今春 孫ハルキが小学五年になった、新学期恒例の授業参観そのあとの面談に妻が代理で出席したときのお話から始まる。

父兄面談の場で妻が「うちの子は勉強が嫌いですが、野球は毎週末練習や試合で頑張ってます」と当たり障りない挨拶をした。
ひとりの母親がこれに反応して「娘は今サッカーをやってるのですが、WBC以来野球に夢中で毎日素振りしてるんですよ」ときた。
この話が夕食の席で披露されたとき僕が、意地悪なフォローをした・・・
「じゃさ ハルキ、明日Aちゃんをスカウトしなよ、体験練習においでって?」

今彼の所属するチームは6年生不在の弱小チームだ、それ以前に部員数が少ない、一人でも戦力が増えることは有難いはずだ。ハルキの兄も姉も同じチームにいた、県内強豪校部員やプロ女子野球をめざしている先輩たちも現在いる。少年少女の体力差が小さいこの時期、少年野球チームへの女子入部ハードルはかなり低いとも聞いている。

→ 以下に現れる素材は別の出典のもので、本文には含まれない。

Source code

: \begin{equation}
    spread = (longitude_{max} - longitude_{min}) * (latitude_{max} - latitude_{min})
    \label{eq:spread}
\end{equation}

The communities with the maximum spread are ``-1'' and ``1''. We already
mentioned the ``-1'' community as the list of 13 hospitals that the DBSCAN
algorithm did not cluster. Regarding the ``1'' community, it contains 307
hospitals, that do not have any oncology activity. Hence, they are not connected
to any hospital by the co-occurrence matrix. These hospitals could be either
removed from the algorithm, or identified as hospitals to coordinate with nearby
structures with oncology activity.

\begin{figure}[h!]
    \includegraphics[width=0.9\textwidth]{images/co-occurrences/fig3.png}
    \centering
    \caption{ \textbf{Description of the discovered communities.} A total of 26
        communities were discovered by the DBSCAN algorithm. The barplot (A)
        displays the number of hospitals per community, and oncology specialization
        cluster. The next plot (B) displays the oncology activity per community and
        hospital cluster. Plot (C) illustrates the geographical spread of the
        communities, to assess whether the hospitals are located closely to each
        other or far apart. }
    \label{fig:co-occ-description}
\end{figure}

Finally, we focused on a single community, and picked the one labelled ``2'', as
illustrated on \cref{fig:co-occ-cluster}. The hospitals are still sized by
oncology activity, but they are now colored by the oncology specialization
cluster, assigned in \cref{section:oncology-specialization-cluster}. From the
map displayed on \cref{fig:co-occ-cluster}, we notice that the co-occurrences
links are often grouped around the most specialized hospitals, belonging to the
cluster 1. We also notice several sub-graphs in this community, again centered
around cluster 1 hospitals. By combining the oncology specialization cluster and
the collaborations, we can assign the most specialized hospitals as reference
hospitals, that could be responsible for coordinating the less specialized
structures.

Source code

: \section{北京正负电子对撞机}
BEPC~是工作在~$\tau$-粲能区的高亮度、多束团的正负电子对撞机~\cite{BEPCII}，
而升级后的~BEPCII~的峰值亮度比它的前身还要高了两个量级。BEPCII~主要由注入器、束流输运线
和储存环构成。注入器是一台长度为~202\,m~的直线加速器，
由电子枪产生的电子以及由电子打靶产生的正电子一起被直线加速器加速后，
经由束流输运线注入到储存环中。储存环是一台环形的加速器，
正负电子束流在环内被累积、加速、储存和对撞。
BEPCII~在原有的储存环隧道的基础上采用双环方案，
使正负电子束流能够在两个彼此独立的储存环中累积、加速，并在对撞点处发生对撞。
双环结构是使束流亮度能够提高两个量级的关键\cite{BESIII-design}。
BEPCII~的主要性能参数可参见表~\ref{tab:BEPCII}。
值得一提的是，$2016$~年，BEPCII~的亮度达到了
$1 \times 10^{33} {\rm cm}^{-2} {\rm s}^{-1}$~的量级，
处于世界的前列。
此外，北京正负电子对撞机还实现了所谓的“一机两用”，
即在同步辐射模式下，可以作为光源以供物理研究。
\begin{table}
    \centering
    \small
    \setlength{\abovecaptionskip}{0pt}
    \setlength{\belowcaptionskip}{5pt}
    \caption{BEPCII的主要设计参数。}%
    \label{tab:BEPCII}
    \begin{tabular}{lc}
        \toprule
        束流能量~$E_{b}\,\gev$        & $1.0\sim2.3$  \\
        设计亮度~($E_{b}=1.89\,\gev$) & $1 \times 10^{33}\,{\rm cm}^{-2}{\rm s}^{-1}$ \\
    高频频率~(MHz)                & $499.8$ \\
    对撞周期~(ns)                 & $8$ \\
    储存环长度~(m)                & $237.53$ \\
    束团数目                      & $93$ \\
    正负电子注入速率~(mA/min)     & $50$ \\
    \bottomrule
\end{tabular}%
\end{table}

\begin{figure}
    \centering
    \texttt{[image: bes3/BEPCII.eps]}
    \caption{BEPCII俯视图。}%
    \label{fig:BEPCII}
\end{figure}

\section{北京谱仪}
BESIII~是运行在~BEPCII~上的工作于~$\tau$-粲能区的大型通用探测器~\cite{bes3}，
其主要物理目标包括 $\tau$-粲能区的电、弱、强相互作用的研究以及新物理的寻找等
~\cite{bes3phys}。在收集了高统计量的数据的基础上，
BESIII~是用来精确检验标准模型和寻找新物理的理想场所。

「でもあいつ 俺のこと嫌いだし…」と一瞬気弱になるハルキ。
「仲よくなるチャンスじゃない?」と煽ってみる。
「体験練習スケジュール メモしてやろうか」 チーム監督をしているハルキの父親も乗り出してくる。
「おばあちゃん 明日の朝、 忘れないようにもう一度言ってね このこと」

翌朝、浮かぬ顔しているハルキに妻がリマインドする、
「今日 Aちゃんを野球に誘うこと忘れないでね」
「やっぱりやめとく、サッカーのほうが好きそうだし・・・」

そうじゃなくて、話しかけるのが恥ずかしいんだよね、きっと。
無理強いはしないままで終わった。

●それから8年の時が過ぎた(当然ここからはフィクションになる)●

ハルキとAは海老名市の市長室でかしこまって慣れないふかふかのソファに沈みそうになるのを我慢して背筋をピンと伸ばして座っている。
二人を表彰してくれる晴れの場にだらりとしているわけにはいかない、副賞もいただけるとあってはなおさらである。
Aは高校生でなでしこ日本代表に選ばれた、ハルキは在阪球団からドラフト指名を貰った、どちらも海老名市の名誉を担ったということでスポーツ奨励賞が授与されることになった、その当日である。
二人は小学校、中学校と一緒だったが互いにスポーツにすべての時間をささげたため、一度も親しい会話をしたことがなかった。小学5年生になった時、唯一その機会が巡ってきたが、ハルキの弱腰で貴重なチャンスを失くしたことは我々も知っている小さな秘密だ。
とはいえ、二人ともに互いの活躍は知っていたし、アスリートとして種目が違うとはいえ達成したことを尊敬しあっていた。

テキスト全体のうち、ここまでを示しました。